The csv parser that I wrote in SimpleFlatMapper uses a simple loop + state to parse a csv. The code is a lot simpler than other implementation I’ve seen and at the time according to my test was faster. I was testing on java 7, 8 still being very new.

When I ran it on java8 the results were quite confusing. Sometimes fast, sometimes slow. It looked like deactivating TieredCompilation removed the regression I played around and after enough shuffling the problem disappeared. I did not know why and did not have time/skills to really dig into it, it was good enough at the time. Problem solved.

Last week I started to address some code duplication in the parser.

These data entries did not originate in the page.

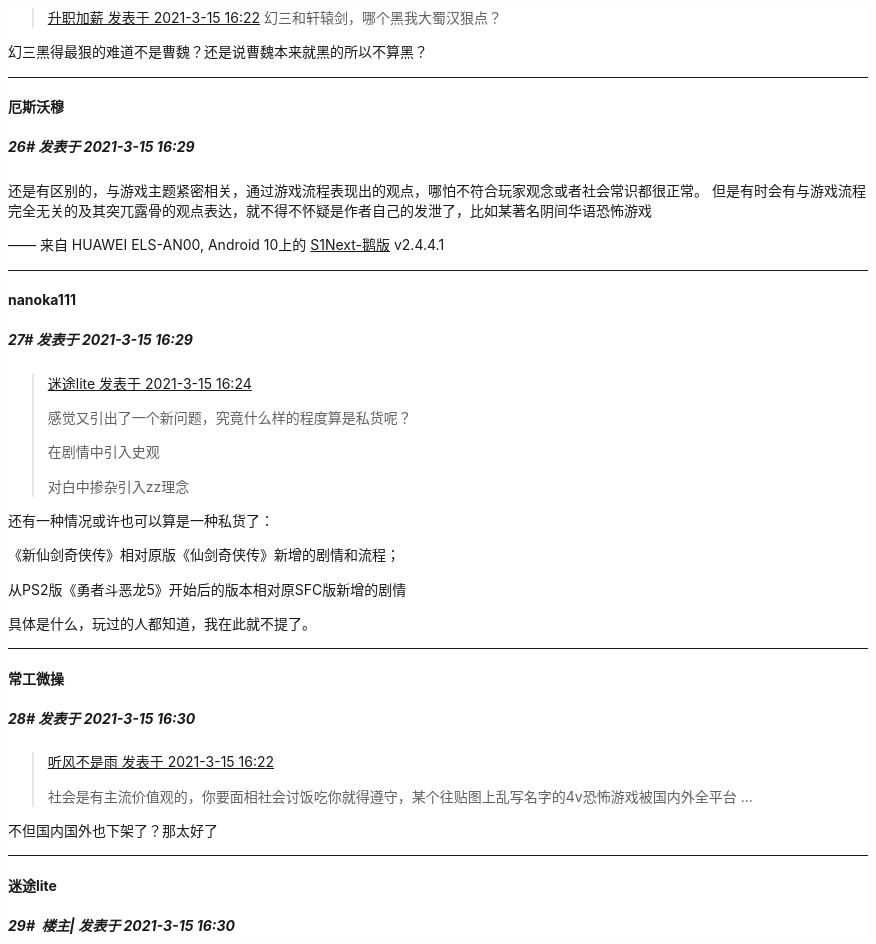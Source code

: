 
<blockquote><a href="httphttps://bbs.saraba1st.com/2b/forum.php?mod=redirect&amp;goto=findpost&amp;pid=50632362&amp;ptid=1993279" target="_blank">升职加薪 发表于 2021-3-15 16:22</a>
幻三和轩辕剑，哪个黑我大蜀汉狠点？</blockquote>
幻三黑得最狠的难道不是曹魏？还是说曹魏本来就黑的所以不算黑？


-----

####  厄斯沃穆  
##### 26#       发表于 2021-3-15 16:29


还是有区别的，与游戏主题紧密相关，通过游戏流程表现出的观点，哪怕不符合玩家观念或者社会常识都很正常。
但是有时会有与游戏流程完全无关的及其突兀露骨的观点表达，就不得不怀疑是作者自己的发泄了，比如某著名阴间华语恐怖游戏

—— 来自 HUAWEI ELS-AN00, Android 10上的 [S1Next-鹅版](https://github.com/ykrank/S1-Next/releases) v2.4.4.1


-----

####  nanoka111  
##### 27#       发表于 2021-3-15 16:29


<blockquote><a href="httphttps://bbs.saraba1st.com/2b/forum.php?mod=redirect&amp;goto=findpost&amp;pid=50632401&amp;ptid=1993279" target="_blank">迷途lite 发表于 2021-3-15 16:24</a>

感觉又引出了一个新问题，究竟什么样的程度算是私货呢？

在剧情中引入史观

对白中掺杂引入zz理念</blockquote>
还有一种情况或许也可以算是一种私货了：

《新仙剑奇侠传》相对原版《仙剑奇侠传》新增的剧情和流程；

从PS2版《勇者斗恶龙5》开始后的版本相对原SFC版新增的剧情

具体是什么，玩过的人都知道，我在此就不提了。


-----

####  常工微操  
##### 28#       发表于 2021-3-15 16:30


<blockquote><a href="httphttps://bbs.saraba1st.com/2b/forum.php?mod=redirect&amp;goto=findpost&amp;pid=50632363&amp;ptid=1993279" target="_blank">听风不是雨 发表于 2021-3-15 16:22</a>

社会是有主流价值观的，你要面相社会讨饭吃你就得遵守，某个往贴图上乱写名字的4v恐怖游戏被国内外全平台 ...</blockquote>
不但国内国外也下架了？那太好了


-----

####  迷途lite  
##### 29#         楼主| 发表于 2021-3-15 16:30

And faced the same problem again. Eventually reduced the issue to a few line changes. With a reliable way to reproduce the different scenario it became possible to investigate.

The puzzle

I created a GitHub repo to isolate the behaviour and gather some data. It uses a slightly simplified version of sfm-csv and the benchmarking code mapping-benchmark. The benchmark will parse a csv file, stores the cell in a String[] and pass that to the blackhole.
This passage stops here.